• [Assignment]: For the word "course", copy every line of the material that includes it.
══════
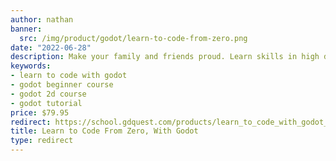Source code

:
 ```yaml
---
author: nathan
banner:
  src: /img/product/godot/learn-to-code-from-zero.png
date: "2022-06-28"
description: Make your family and friends proud. Learn skills in high demand by creating fun toys and games. Finally become a game developer!
keywords:
- learn to code with godot
- godot beginner course
- godot 2d course
- godot tutorial
price: $79.95
redirect: https://school.gdquest.com/products/learn_to_code_with_godot_3
title: Learn to Code From Zero, With Godot
type: redirect
---
```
══════
• [Exercise response]:
- godot beginner course
- godot 2d course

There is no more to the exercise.